Restrictive covenants have a long shelf life – often, apparently, continuing long after the reason for their original imposition has ceased to apply. Even if they now serve no useful purpose, they remain on the title, prompting purchasers to spend money on both legal fees for investigating their likely enforceability and premiums for restrictive covenant indemnity insurance.

However, if it can be shown that the covenant was intended only to operate for a specific period of time, or to be limited in its application by some other factor that has since ceased to apply, it may be that insurance is unnecessary.
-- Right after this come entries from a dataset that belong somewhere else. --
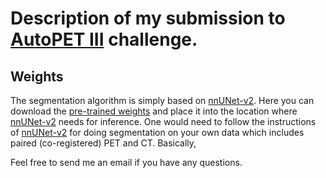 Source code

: # Description of my submission to [AutoPET III](https://autopet-iii.grand-challenge.org/) challenge. 

## Weights 
The segmentation algorithm is simply based on [nnUNet-v2](https://github.com/MIC-DKFZ/nnUNet). Here you can download the [pre-trained weights](https://1drv.ms/u/s!AvHWEJ75IkwYgkhAG10Qo3pWGoS8?e=SvZnuO) and place it into the location where [nnUNet-v2](https://github.com/MIC-DKFZ/nnUNet) needs for inference. 
One would need to follow the instructions of [nnUNet-v2](https://github.com/MIC-DKFZ/nnUNet) for doing segmentation on your own data which includes paired (co-registered) PET and CT. Basically,

Feel free to send me an email if you have any questions. 






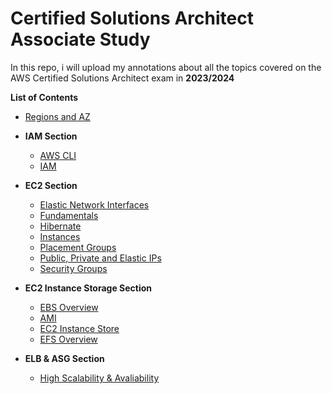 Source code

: # Certified Solutions Architect Associate Study 

In this repo, i will upload my annotations about all the topics covered on the AWS Certified Solutions Architect exam in **2023/2024**

**List of Contents**
* [Regions and AZ](https://github.com/felipeNeves93/certified-solutions-architect-associate-study/blob/master/regions-az/regions-az.md)

* **IAM Section**
    * [AWS CLI](https://github.com/felipeNeves93/certified-solutions-architect-associate-study/blob/master/iam-aws-cli/aws-cli-topics.md)
    * [IAM](https://github.com/felipeNeves93/certified-solutions-architect-associate-study/blob/master/iam-aws-cli/iam-topics.md)

* **EC2 Section**
    * [Elastic Network Interfaces](https://github.com/felipeNeves93/certified-solutions-architect-associate-study/blob/master/ec2/elastic-network-interfaces.md)
    * [Fundamentals](https://github.com/felipeNeves93/certified-solutions-architect-associate-study/blob/master/ec2/ec2-fundamentals.md)
    * [Hibernate](https://github.com/felipeNeves93/certified-solutions-architect-associate-study/blob/master/ec2/ec2-hibernate.md)
    * [Instances](https://github.com/felipeNeves93/certified-solutions-architect-associate-study/blob/master/ec2/ec2-instances.md)
    * [Placement Groups](https://github.com/felipeNeves93/certified-solutions-architect-associate-study/blob/master/ec2/ec2-placement-groups.md)
    * [Public, Private and Elastic IPs](https://github.com/felipeNeves93/certified-solutions-architect-associate-study/blob/master/ec2/private-public-elastic-ip.md)
    * [Security Groups](https://github.com/felipeNeves93/certified-solutions-architect-associate-study/blob/master/ec2/security-groups.md)

* **EC2 Instance Storage Section**
    * [EBS Overview](https://github.com/felipeNeves93/certified-solutions-architect-associate-study/blob/master/ec2-instance-storage/ebs-overview.md)
    * [AMI](https://github.com/felipeNeves93/certified-solutions-architect-associate-study/blob/master/ec2-instance-storage/ami-overview.md)
    * [EC2 Instance Store](https://github.com/felipeNeves93/certified-solutions-architect-associate-study/blob/master/ec2-instance-storage/ec2-instance-store.md)
    * [EFS Overview](https://github.com/felipeNeves93/certified-solutions-architect-associate-study/blob/master/ec2-instance-storage/efs-overview.md)
* **ELB & ASG Section**
     * [High Scalability & Avaliability](https://github.com/felipeNeves93/certified-solutions-architect-associate-study/blob/master/ec2-instance-storage/high-avaliability-scalability.md)
    


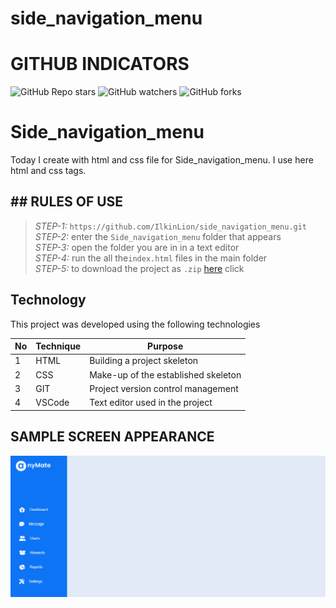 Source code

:# side_navigation_menu
 
# GITHUB INDICATORS

![GitHub Repo stars](https://img.shields.io/github/stars/IlkinLion/side_navigation_menu?style=for-the-badge)
![GitHub watchers](https://img.shields.io/github/watchers/IlkinLion/side_navigation_menu?style=for-the-badge)
![GitHub forks](https://img.shields.io/github/forks/IlkinLion/side_navigation_menu?style=for-the-badge)

  # Side_navigation_menu

Today I create with html and css file for Side_navigation_menu. I use here html and css tags. 
## ## RULES OF USE

> *STEP-1:* `https://github.com/IlkinLion/side_navigation_menu.git` <br/>
> *STEP-2:*  enter the `Side_navigation_menu` folder that appears <br/>
> *STEP-3:*  open the folder you are in in a text editor <br/>
> *STEP-4:*  run the  all the`index.html` files in the main folder <br/>
> *STEP-5:*  to download the project as `.zip`  [here](https://github.com/IlkinLion/side_navigation_menu/archive/refs/heads/main.zip) click <br/>


## Technology

This project was developed using the following technologies

| No | Technique | Purpose |
| - | ---------- | --------------------- |
| 1 | HTML | Building a project skeleton |
| 2 | CSS |  Make-up of the established skeleton |
| 3 | GIT |  Project version control management |
| 4 | VSCode | Text editor used in the project |


## SAMPLE SCREEN APPEARANCE

![There was a screenshot here](./screen1.PNG)
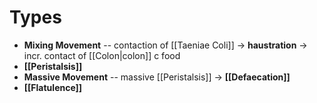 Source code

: # Types
- **Mixing Movement** -- contaction of [[Taeniae Coli]] -> **haustration** -> incr. contact of [[Colon|colon]] c food
- **[[Peristalsis]]**
- **Massive Movement** -- massive [[Peristalsis]] -> **[[Defaecation]]**
- **[[Flatulence]]** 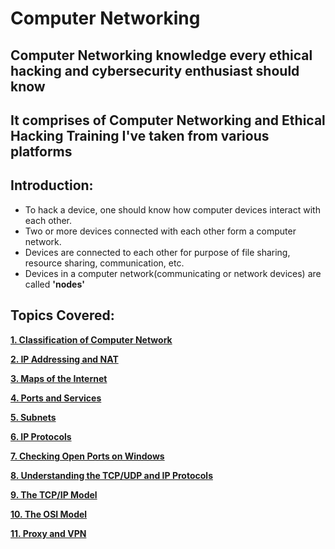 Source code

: # Computer Networking
## **Computer Networking knowledge every ethical hacking and cybersecurity enthusiast should know**
## It comprises of Computer Networking and Ethical Hacking Training I've taken from various platforms

## Introduction:

- To hack a device, one should know how computer devices interact with each other.
- Two or more devices connected with each other form a computer network.
- Devices are connected to each other for purpose of file sharing, resource sharing, communication, etc.
- Devices in a computer network(communicating or network devices) are called **'nodes'**

## Topics Covered:

**[1. Classification of Computer Network](https://github.com/ShubhamJagtap2000/Computer-Networking/blob/main/Classification-of-Computer-Network.md)**

**[2. IP Addressing and NAT](https://github.com/ShubhamJagtap2000/Computer-Networking/blob/main/IP-Addressing-And-NAT.md)**

**[3. Maps of the Internet](https://github.com/ShubhamJagtap2000/Computer-Networking/blob/main/Maps-of-the-Internet.md)**

**[4. Ports and Services](https://github.com/ShubhamJagtap2000/Computer-Networking/blob/main/Ports-and-Services.md)**

**[5. Subnets](https://github.com/ShubhamJagtap2000/Computer-Networking/blob/main/Subnets.md)**

**[6. IP Protocols](https://github.com/ShubhamJagtap2000/Computer-Networking/blob/main/Protocols.md)**

**[7. Checking Open Ports on Windows](https://github.com/ShubhamJagtap2000/Computer-Networking/blob/main/Checking-Open-Ports-on-Windows.md)**

**[8. Understanding the TCP/UDP and IP Protocols](https://github.com/ShubhamJagtap2000/Computer-Networking/blob/main/TCP-UDP-IP-Protocols.md)**

**[9. The TCP/IP Model](https://github.com/ShubhamJagtap2000/Computer-Networking/blob/main/The-TCP-IP-Model.md)**

**[10. The OSI Model](https://github.com/ShubhamJagtap2000/Computer-Networking/blob/main/The-OSI-Model.md)**

**[11. Proxy and VPN](https://github.com/ShubhamJagtap2000/Computer-Networking/blob/main/Proxy-and-VPN.md)**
The recent case of Sugarman v Porter & ors [2006] illustrates how such a situation may arise, albeit in certain very specific circumstances.

The Sugarman covenant

In Sugarman the restrictive covenant at issue was contained in a 1953 conveyance which was to the following effect:

For the benefit of:

(a) the vendor’s adjoining property or any part of it remaining unsold; and

(b) any part of such property subsequently expressly sold with the benefit of the covenant,

no building shall be built on the land except a detached private dwelling house with or without a private garage. Such dwelling house and garage shall be built only in accordance with plans approved by the vendor or the vendor’s surveyor.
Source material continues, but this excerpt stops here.